On a recent vacation trip to Los Angeles Jonathan left his wife in the baggage area and rushed ahead to arrange for their rented car. With the paperwork done, he drove off. Three hours later Jonathan called his wife from a cell phone and told her to meet him at a ticket counter in another terminal. When she arrived at the counter the ticket agent told her that her husband had become impatient after a few minutes of waiting and had gone off to have lunch. “I was so upset, I was beyond anger. I was utterly flabbergasted that he could be so rude and inconsiderate,” his wife said. When she confronted Jonathan about his behavior, he told her, “You weren’t there and I was hungry, so I went and got some lunch.” He seemed unconcerned by the episode and expressed surprise that his wife was upset about it.

Formerly gregarious, Jonathan now spent most of his time alone. Always a voracious consumer of newspapers, he now only glanced at the headlines of the five morning papers delivered to his home, then turned on the TV and sat for hours “changing channels with the remote button at a rate that makes me dizzy,” said his wife. Once a stickler for manners, courtesy, and protocol, Jonathan now frequently used profane language and recounted crude jokes to whomever would listen. As another deviation from his usual behavior, he established accounts with several Internet pornography sites. Jonathan’s personal habits were also starting to deteriorate. His wife had to remind him to shower, and he frequently went for days at a time without shaving.

At my first meeting with Jonathan at my office I encountered a middle-aged man with a three-day growth of beard and food stains on his necktie. He made little eye contact and during the greater part of our interview sat looking down at the floor. When I asked him why he had come to the office, he denied any problems. “My wife brought me. She has the problems,” he responded with a wry smile. This was followed by short, unelaborated responses to my questions. He volunteered no comments of his own.

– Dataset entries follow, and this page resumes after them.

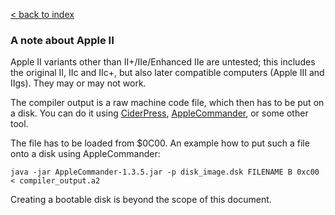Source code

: [< back to index](../doc_index.md)

### A note about Apple II

Apple II variants other than II+/IIe/Enhanced IIe are untested;
this includes the original II, IIc and IIc+, but also later compatible computers (Apple III and IIgs).
They may or may not work.

The compiler output is a raw machine code file, which then has to be put on a disk. 
You can do it using [CiderPress](http://a2ciderpress.com/), 
[AppleCommander](https://applecommander.github.io/), 
or some other tool.

The file has to be loaded from $0C00. An example how to put such a file onto a disk using AppleCommander:

    java -jar AppleCommander-1.3.5.jar -p disk_image.dsk FILENAME B 0xc00 < compiler_output.a2
    
Creating a bootable disk is beyond the scope of this document.
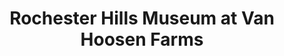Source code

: ---
layout: repo
title: "Rochester Hills Museum at Van Hoosen Farms"
id: 4320
permalink: repos/4320/
---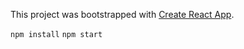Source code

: This project was bootstrapped with [Create React App](https://github.com/facebookincubator/create-react-app).

`npm install`
`npm start`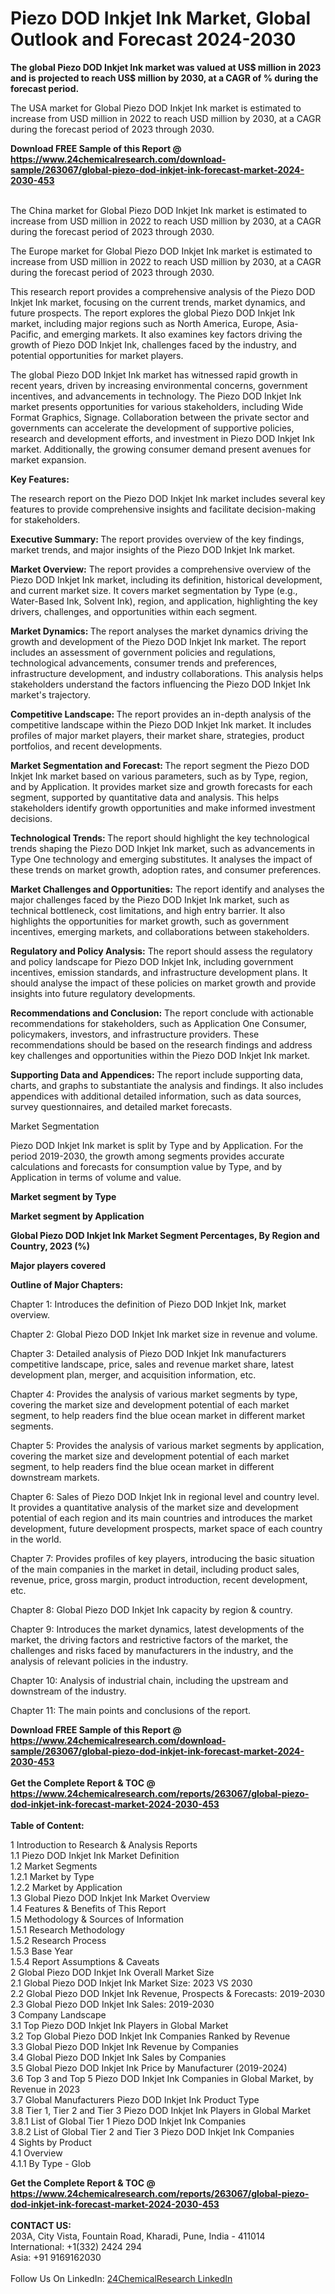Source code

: <h1>Piezo DOD Inkjet Ink Market, Global Outlook and Forecast 2024-2030</h1><p><strong>The global Piezo DOD Inkjet Ink market was valued at US$ million in 2023 and is projected to reach US$ million by 2030, at a CAGR of % during the forecast period.</strong></p><p>
</p><p>The USA market for Global Piezo DOD Inkjet Ink market is estimated to increase from USD million in 2022 to reach USD million by 2030, at a CAGR during the forecast period of 2023 through 2030.</p><div><b>Download FREE Sample of this Report @ 
            <a href="https://www.24chemicalresearch.com/download-sample/263067/global-piezo-dod-inkjet-ink-forecast-market-2024-2030-453">
            https://www.24chemicalresearch.com/download-sample/263067/global-piezo-dod-inkjet-ink-forecast-market-2024-2030-453</a></b></div><br><p>
</p><p>The China market for Global Piezo DOD Inkjet Ink market is estimated to increase from USD million in 2022 to reach USD million by 2030, at a CAGR during the forecast period of 2023 through 2030.</p><p>
</p><p>The Europe market for Global Piezo DOD Inkjet Ink market is estimated to increase from USD million in 2022 to reach USD million by 2030, at a CAGR during the forecast period of 2023 through 2030.</p><p>
</p><p>This research report provides a comprehensive analysis of the Piezo DOD Inkjet Ink market, focusing on the current trends, market dynamics, and future prospects. The report explores the global Piezo DOD Inkjet Ink market, including major regions such as North America, Europe, Asia-Pacific, and emerging markets. It also examines key factors driving the growth of Piezo DOD Inkjet Ink, challenges faced by the industry, and potential opportunities for market players.</p><p>
The global Piezo DOD Inkjet Ink market has witnessed rapid growth in recent years, driven by increasing environmental concerns, government incentives, and advancements in technology. The Piezo DOD Inkjet Ink market presents opportunities for various stakeholders, including Wide Format Graphics, Signage. Collaboration between the private sector and governments can accelerate the development of supportive policies, research and development efforts, and investment in Piezo DOD Inkjet Ink market. Additionally, the growing consumer demand present avenues for market expansion.</p><p>
<strong>Key Features:</strong></p><p>
The research report on the Piezo DOD Inkjet Ink market includes several key features to provide comprehensive insights and facilitate decision-making for stakeholders.</p><p>
<strong>Executive Summary: </strong>The report provides overview of the key findings, market trends, and major insights of the Piezo DOD Inkjet Ink market.</p><p>
<strong>Market Overview:</strong> The report provides a comprehensive overview of the Piezo DOD Inkjet Ink market, including its definition, historical development, and current market size. It covers market segmentation by Type (e.g., Water-Based Ink, Solvent Ink), region, and application, highlighting the key drivers, challenges, and opportunities within each segment.</p><p>
<strong>Market Dynamics: </strong>The report analyses the market dynamics driving the growth and development of the Piezo DOD Inkjet Ink market. The report includes an assessment of government policies and regulations, technological advancements, consumer trends and preferences, infrastructure development, and industry collaborations. This analysis helps stakeholders understand the factors influencing the Piezo DOD Inkjet Ink market's trajectory.</p><p>
<strong>Competitive Landscape: </strong>The report provides an in-depth analysis of the competitive landscape within the Piezo DOD Inkjet Ink market. It includes profiles of major market players, their market share, strategies, product portfolios, and recent developments.</p><p>
<strong>Market Segmentation and Forecast: </strong>The report segment the Piezo DOD Inkjet Ink market based on various parameters, such as by Type, region, and by Application. It provides market size and growth forecasts for each segment, supported by quantitative data and analysis. This helps stakeholders identify growth opportunities and make informed investment decisions.</p><p>
<strong>Technological Trends: </strong>The report should highlight the key technological trends shaping the Piezo DOD Inkjet Ink market, such as advancements in Type One technology and emerging substitutes. It analyses the impact of these trends on market growth, adoption rates, and consumer preferences.</p><p>
<strong>Market Challenges and Opportunities:</strong> The report identify and analyses the major challenges faced by the Piezo DOD Inkjet Ink market, such as technical bottleneck, cost limitations, and high entry barrier. It also highlights the opportunities for market growth, such as government incentives, emerging markets, and collaborations between stakeholders.</p><p>
<strong>Regulatory and Policy Analysis:</strong> The report should assess the regulatory and policy landscape for Piezo DOD Inkjet Ink, including government incentives, emission standards, and infrastructure development plans. It should analyse the impact of these policies on market growth and provide insights into future regulatory developments.</p><p>
<strong>Recommendations and Conclusion:</strong> The report conclude with actionable recommendations for stakeholders, such as Application One Consumer, policymakers, investors, and infrastructure providers. These recommendations should be based on the research findings and address key challenges and opportunities within the Piezo DOD Inkjet Ink market.</p><p>
<strong>Supporting Data and Appendices: </strong>The report include supporting data, charts, and graphs to substantiate the analysis and findings. It also includes appendices with additional detailed information, such as data sources, survey questionnaires, and detailed market forecasts.</p><p>
Market Segmentation</p><p>
Piezo DOD Inkjet Ink market is split by Type and by Application. For the period 2019-2030, the growth among segments provides accurate calculations and forecasts for consumption value by Type, and by Application in terms of volume and value.</p><p>
<strong>Market segment by Type</strong></p><p>
</p><p>
</p><p><strong>Market segment by Application</strong></p><p>
</p><p>
</p><p><strong>Global Piezo DOD Inkjet Ink Market Segment Percentages, By Region and Country, 2023 (%)</strong></p><p>
</p><p>
</p><p></p><p>
</p><p><strong>Major players covered</strong></p><p>
</p><p>
</p><p><strong>Outline of Major Chapters:</strong></p><p>
Chapter 1: Introduces the definition of Piezo DOD Inkjet Ink, market overview.</p><p>
Chapter 2: Global Piezo DOD Inkjet Ink market size in revenue and volume.</p><p>
Chapter 3: Detailed analysis of Piezo DOD Inkjet Ink manufacturers competitive landscape, price, sales and revenue market share, latest development plan, merger, and acquisition information, etc.</p><p>
Chapter 4: Provides the analysis of various market segments by type, covering the market size and development potential of each market segment, to help readers find the blue ocean market in different market segments.</p><p>
Chapter 5: Provides the analysis of various market segments by application, covering the market size and development potential of each market segment, to help readers find the blue ocean market in different downstream markets.</p><p>
Chapter 6: Sales of Piezo DOD Inkjet Ink in regional level and country level. It provides a quantitative analysis of the market size and development potential of each region and its main countries and introduces the market development, future development prospects, market space of each country in the world.</p><p>
Chapter 7: Provides profiles of key players, introducing the basic situation of the main companies in the market in detail, including product sales, revenue, price, gross margin, product introduction, recent development, etc.</p><p>
Chapter 8: Global Piezo DOD Inkjet Ink capacity by region &amp; country.</p><p>
Chapter 9: Introduces the market dynamics, latest developments of the market, the driving factors and restrictive factors of the market, the challenges and risks faced by manufacturers in the industry, and the analysis of relevant policies in the industry.</p><p>
Chapter 10: Analysis of industrial chain, including the upstream and downstream of the industry.</p><p>
Chapter 11: The main points and conclusions of the report.</p><div><b>Download FREE Sample of this Report @ 
            <a href="https://www.24chemicalresearch.com/download-sample/263067/global-piezo-dod-inkjet-ink-forecast-market-2024-2030-453">
            https://www.24chemicalresearch.com/download-sample/263067/global-piezo-dod-inkjet-ink-forecast-market-2024-2030-453</a></b></div><br><div><b>Get the Complete Report & TOC @ 
            <a href="https://www.24chemicalresearch.com/reports/263067/global-piezo-dod-inkjet-ink-forecast-market-2024-2030-453">
            https://www.24chemicalresearch.com/reports/263067/global-piezo-dod-inkjet-ink-forecast-market-2024-2030-453</a></b></div><br>
            <b>Table of Content:</b><p>1 Introduction to Research & Analysis Reports<br />
    1.1 Piezo DOD Inkjet Ink Market Definition<br />
    1.2 Market Segments<br />
        1.2.1 Market by Type<br />
        1.2.2 Market by Application<br />
    1.3 Global Piezo DOD Inkjet Ink Market Overview<br />
    1.4 Features & Benefits of This Report<br />
    1.5 Methodology & Sources of Information<br />
        1.5.1 Research Methodology<br />
        1.5.2 Research Process<br />
        1.5.3 Base Year<br />
        1.5.4 Report Assumptions & Caveats<br />
2 Global Piezo DOD Inkjet Ink Overall Market Size<br />
    2.1 Global Piezo DOD Inkjet Ink Market Size: 2023 VS 2030<br />
    2.2 Global Piezo DOD Inkjet Ink Revenue, Prospects & Forecasts: 2019-2030<br />
    2.3 Global Piezo DOD Inkjet Ink Sales: 2019-2030<br />
3 Company Landscape<br />
    3.1 Top Piezo DOD Inkjet Ink Players in Global Market<br />
    3.2 Top Global Piezo DOD Inkjet Ink Companies Ranked by Revenue<br />
    3.3 Global Piezo DOD Inkjet Ink Revenue by Companies<br />
    3.4 Global Piezo DOD Inkjet Ink Sales by Companies<br />
    3.5 Global Piezo DOD Inkjet Ink Price by Manufacturer (2019-2024)<br />
    3.6 Top 3 and Top 5 Piezo DOD Inkjet Ink Companies in Global Market, by Revenue in 2023<br />
    3.7 Global Manufacturers Piezo DOD Inkjet Ink Product Type<br />
    3.8 Tier 1, Tier 2 and Tier 3 Piezo DOD Inkjet Ink Players in Global Market<br />
        3.8.1 List of Global Tier 1 Piezo DOD Inkjet Ink Companies<br />
        3.8.2 List of Global Tier 2 and Tier 3 Piezo DOD Inkjet Ink Companies<br />
4 Sights by Product<br />
    4.1 Overview<br />
        4.1.1 By Type - Glob</p><div><b>Get the Complete Report & TOC @ 
            <a href="https://www.24chemicalresearch.com/reports/263067/global-piezo-dod-inkjet-ink-forecast-market-2024-2030-453">
            https://www.24chemicalresearch.com/reports/263067/global-piezo-dod-inkjet-ink-forecast-market-2024-2030-453</a></b></div><br><b>CONTACT US:</b><br>
            203A, City Vista, Fountain Road, Kharadi, Pune, India - 411014<br>
            International: +1(332) 2424 294<br>
            Asia: +91 9169162030 <br><br>
            Follow Us On LinkedIn: <a href="https://www.linkedin.com/company/24chemicalresearch/">24ChemicalResearch LinkedIn</a>
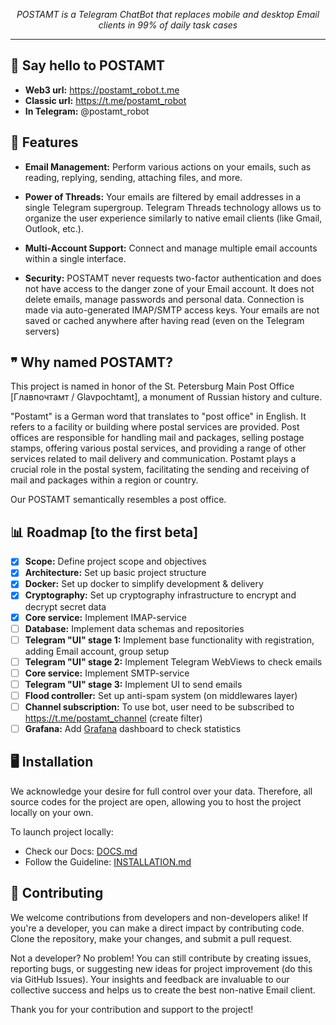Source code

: *<p align=center>POSTAMT is a Telegram ChatBot that replaces mobile and desktop Email clients in 99% of daily task cases</p>*

<hr>

## 👋 Say hello to POSTAMT
- **Web3 url:** https://postamt_robot.t.me
- **Classic url:** https://t.me/postamt_robot
- **In Telegram:** @postamt_robot

## 🚀 Features

- **Email Management:** Perform various actions on your emails, such as reading, replying, sending, attaching files, and more.

- **Power of Threads:** Your emails are filtered by email addresses in a single Telegram supergroup. Telegram Threads technology allows us to organize the user experience similarly to native email clients (like Gmail, Outlook, etc.).

- **Multi-Account Support:** Connect and manage multiple email accounts within a single interface.

- **Security:** POSTAMT never requests two-factor authentication and does not have access to the danger zone of your Email account. It does not delete emails, manage passwords and personal data. Connection is made via auto-generated IMAP/SMTP access keys. Your emails are not saved or cached anywhere after having read (even on the Telegram servers)

## ❞ Why named POSTAMT?
This project is named in honor of the St. Petersburg Main Post Office [Главпочтамт / Glavpochtamt], a monument of Russian history and culture.

"Postamt" is a German word that translates to "post office" in English. It refers to a facility or building where postal services are provided. Post offices are responsible for handling mail and packages, selling postage stamps, offering various postal services, and providing a range of other services related to mail delivery and communication. Postamt plays a crucial role in the postal system, facilitating the sending and receiving of mail and packages within a region or country.

Our POSTAMT semantically resembles a post office.

## 📊 Roadmap [to the first beta]
- [x] **Scope:** Define project scope and objectives
- [x] **Architecture:** Set up basic project structure
- [x] **Docker:** Set up docker to simplify development & delivery
- [x] **Cryptography:** Set up cryptography infrastructure to encrypt and decrypt secret data
- [x] **Core service:** Implement IMAP-service
- [ ] **Database:** Implement data schemas and repositories
- [ ] **Telegram "UI" stage 1:** Implement base functionality with registration, adding Email account, group setup
- [ ] **Telegram "UI" stage 2:** Implement Telegram WebViews to check emails
- [ ] **Core service:** Implement SMTP-service
- [ ] **Telegram "UI" stage 3:** Implement UI to send emails
- [ ] **Flood controller:** Set up anti-spam system (on middlewares layer)
- [ ] **Channel subscription:** To use bot, user need to be subscribed to https://t.me/postamt_channel (create filter)
- [ ] **Grafana:** Add [Grafana](https://grafana.com/) dashboard to check statistics

## 🖥️ Installation
We acknowledge your desire for full control over your data. Therefore, all source codes for the project are open, allowing you to host the project locally on your own. 

To launch project locally:
- Check our Docs: <a href="./DOCS.md">DOCS.md</a>
- Follow the Guideline: <a href="./INSTALLATION.md">INSTALLATION.md</a>

## 🙏 Contributing
We welcome contributions from developers and non-developers alike! If you're a developer, you can make a direct impact by contributing code. Clone the repository, make your changes, and submit a pull request.

Not a developer? No problem! You can still contribute by creating issues, reporting bugs, or suggesting new ideas for project improvement (do this via GitHub Issues). Your insights and feedback are invaluable to our collective success and helps us to create the best non-native Email client.

Thank you for your contribution and support to the project!
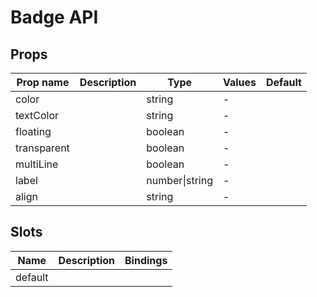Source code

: # Badge API

## Props

| Prop name   | Description | Type           | Values | Default |
| ----------- | ----------- | -------------- | ------ | ------- |
| color       |             | string         | -      |         |
| textColor   |             | string         | -      |         |
| floating    |             | boolean        | -      |         |
| transparent |             | boolean        | -      |         |
| multiLine   |             | boolean        | -      |         |
| label       |             | number\|string | -      |         |
| align       |             | string         | -      |         |

## Slots

| Name    | Description | Bindings |
| ------- | ----------- | -------- |
| default |             |          |
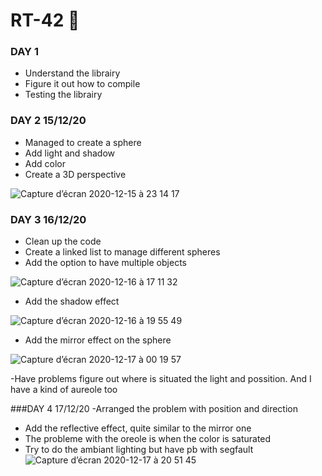 # RT-42 🌙
### DAY 1
- Understand the librairy
- Figure it out how to compile
- Testing the librairy
### DAY 2 15/12/20
- Managed to create a sphere
- Add light and shadow
- Add color
- Create a 3D perspective

![Capture d’écran 2020-12-15 à 23 14 17](https://user-images.githubusercontent.com/55030071/102263445-c0767900-3f2d-11eb-9ee2-102ccb64e850.png)

### DAY 3 16/12/20
- Clean up the code
- Create a linked list to manage different spheres
- Add the option to have multiple objects 

![Capture d’écran 2020-12-16 à 17 11 32](https://user-images.githubusercontent.com/55030071/102402291-0438b380-3ffe-11eb-8dd1-15270a6c197d.png)
- Add the shadow effect 

![Capture d’écran 2020-12-16 à 19 55 49](https://user-images.githubusercontent.com/55030071/102402432-2c281700-3ffe-11eb-9624-af8db534479f.png)
- Add the mirror effect on the sphere 

![Capture d’écran 2020-12-17 à 00 19 57](https://user-images.githubusercontent.com/55030071/102402476-3cd88d00-3ffe-11eb-89ac-14feb99ee938.png)

-Have problems figure out where is situated the light and possition.
And I have a kind of aureole too

###DAY 4 17/12/20
-Arranged the problem with position and direction
- Add the reflective effect, quite similar to the mirror one
- The probleme with the oreole is when the color is saturated
- Try to do the ambiant lighting but have pb with segfault
![Capture d’écran 2020-12-17 à 20 51 45](https://user-images.githubusercontent.com/55030071/102697383-e615c200-424e-11eb-9e96-fbd63462c4a6.png)
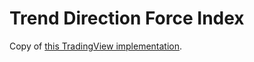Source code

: # Trend Direction Force Index

Copy of [this TradingView implementation](https://www.tradingview.com/script/HUpIful1-Trend-Direction-Force-Index-v2-TDFI-wm/).
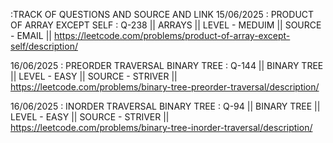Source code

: :TRACK OF QUESTIONS AND SOURCE AND LINK
15/06/2025 : PRODUCT OF ARRAY EXCEPT SELF : Q-238 || ARRAYS || LEVEL - MEDUIM || SOURCE - EMAIL || https://leetcode.com/problems/product-of-array-except-self/description/

16/06/2025 : PREORDER TRAVERSAL BINARY TREE : Q-144 || BINARY TREE || LEVEL - EASY || SOURCE - STRIVER || https://leetcode.com/problems/binary-tree-preorder-traversal/description/

16/06/2025 : INORDER TRAVERSAL BINARY TREE : Q-94 || BINARY TREE || LEVEL - EASY || SOURCE - STRIVER || https://leetcode.com/problems/binary-tree-inorder-traversal/description/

Routine tests of Jonathan’s mental functioning turned up a slightly impaired memory (he could remember only three out of four items four minutes after being asked to remember them for later recall). Most striking was his failure in what’s called verbal fluency: rapidly generating as many words as possible within one minute beginning with a particular letter of the alphabet. While the average person can come up with sixteen to twenty words beginning with the letters S or F, Jonathan could only come up with five words apiece. Even more striking, when I asked him to name as many animals as he could in one minute, he named only nine (the normal response is anywhere from twenty to twenty-five).

When asked about a typical day, Jonathan responded that he was spending his time reading chess magazines and engaging in regular chess matches with friends. His wife, seated across the room, indicated by a vigorous shaking of her head that none of this was true. Later I learned from her that Jonathan was very apathetic and didn’t get excited by anything, including visits from his daughter and infant granddaughter.

An MRI of Jonathan’s brain showed atrophy of the left and right frontal lobes. A similar pattern of abnormality appeared on a PET scan, with reduced activity in both frontal lobes. The diagnosis was frontal lobe dementia.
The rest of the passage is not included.